NLR, SII, PLR, and MLR were positively correlated with inflammation factors in CTD-ILD and CTD patients in the present study, suggesting that the inflammatory response is heightened in both CTD-ILD and CTD, with ILD exhibiting a more severe inflammatory reaction. The observed negative correlations of NLR, SII, and PLR with pulmonary function parameters were no longer evident in CTD-ILD patients after medication, possibly due to a rapid decrease in the inflammatory response. Age was also found to be an independent risk factor for CTD-ILD, with older CTD patients more at risk for developing ILD, possibly because of age-related physical functioning (Fest et al., 2019).

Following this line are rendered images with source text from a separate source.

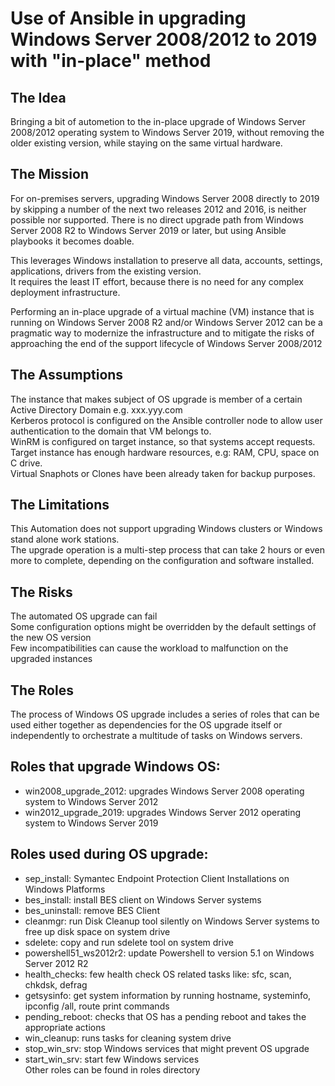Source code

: 
# Use of Ansible in upgrading Windows Server 2008/2012 to 2019 with "in-place" method 


## The Idea   
Bringing a bit of autometion to the in-place upgrade of Windows Server 2008/2012 operating system to Windows Server 2019, without removing the older existing version, while staying on the same virtual hardware.   


## The Mission
For on-premises servers, upgrading Windows Server 2008 directly to 2019 by skipping a number of the next two releases 2012 and 2016, is neither possible nor supported. There is no direct upgrade path from Windows Server 2008 R2 to Windows Server 2019 or later, but using Ansible playbooks it becomes doable.    

This leverages Windows installation to preserve all data, accounts, settings, applications, drivers from the existing version.   
It requires the least IT effort, because there is no need for any complex deployment infrastructure.   

Performing an in-place upgrade of a virtual machine (VM) instance that is running on Windows Server 2008 R2 and/or Windows Server 2012 can be a pragmatic way to modernize the infrastructure and to mitigate the risks of approaching the end of the support lifecycle of Windows Server 2008/2012



## The Assumptions
The instance that makes subject of OS upgrade is member of a certain Active Directory Domain e.g. xxx.yyy.com  
Kerberos protocol is configured on the Ansible controller node to allow user authentication to the domain that VM belongs to.  
WinRM is configured on target instance, so that systems accept requests.  
Target instance has enough hardware resources, e.g: RAM, CPU, space on C drive.    
Virtual Snaphots or Clones have been already taken for backup purposes.   


## The Limitations
This Automation does not support upgrading Windows clusters or Windows stand alone work stations.       
The upgrade operation is a multi-step process that can take 2 hours or even more to complete, depending on the configuration and software installed.         


## The Risks     
The automated OS upgrade can fail     
Some configuration options might be overridden by the default settings of the new OS version                    
Few incompatibilities can cause the workload to malfunction on the upgraded instances    


## The Roles     
The process of Windows OS upgrade includes a series of roles that can be used either together as dependencies for the OS upgrade itself or independently to orchestrate a multitude of tasks on Windows servers.        


Roles that upgrade Windows OS:   
----------------    
- win2008_upgrade_2012: upgrades Windows Server 2008 operating system to Windows Server 2012     
- win2012_upgrade_2019: upgrades Windows Server 2012 operating system to Windows Server 2019     



Roles used during OS upgrade:    
----------------    
- sep_install: Symantec Endpoint Protection Client Installations on Windows Platforms
- bes_install: install BES client on Windows Server systems   
- bes_uninstall: remove BES Client
- cleanmgr: run Disk Cleanup tool silently on Windows Server systems to free up disk space on system drive     
- sdelete: copy and run sdelete tool on system drive    
- powershell51_ws2012r2: update Powershell to version 5.1 on Windows Server 2012 R2
- health_checks: few health check OS related tasks like: sfc, scan, chkdsk, defrag    
- getsysinfo: get system information by running hostname, systeminfo, ipconfig /all, route print commands     
- pending_reboot: checks that OS has a pending reboot and takes the appropriate actions    
- win_cleanup: runs tasks for cleaning system drive    
- stop_win_srv: stop Windows services that might prevent OS upgrade    
- start_win_srv: start few Windows services         
Other roles can be found in roles directory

Clinicians should prioritize lung monitoring in older CTD patients to provide timely intervention.
This study conducted a comprehensive analysis of the NLR, SII, PLR, MLR, RDW, and KL-6 markers in CTD-ILD patients. However, this study also had certain limitations: (1) This study had a relatively small sample size, which may introduce bias into the results; future studies should increase the sample size for greater accuracy. (2) Some unknown confounding factors were not entirely excluded from the study; large-scale clinical trials and mechanism investigations are needed to validate the accuracy of these findings. (3) The presence of some missing data may have affected the current results. (4) This was a cross-sectional study with no patient follow-up. Future work should primarily focus on whether the dynamic changes in these indicators hold greater value for CTD-ILD patients than for CTD patients.
Conclusions
This study reaffirms that KL-6 is the most promising biomarker for diagnosing CTD-ILD and assessing its severity. The diagnostic value of RDW-SD surpasses that of RDW-CV for CTD-ILD. NLR, SII, MLR, and PLR have potential value in the diagnosis of different types of CTD-ILD. Moreover, the diagnostic value of KL-6 for CTD-ILD was unaffected by medication interference. Clinicians should monitor KL-6 levels in older CTD patients as they are at higher risk of ILD.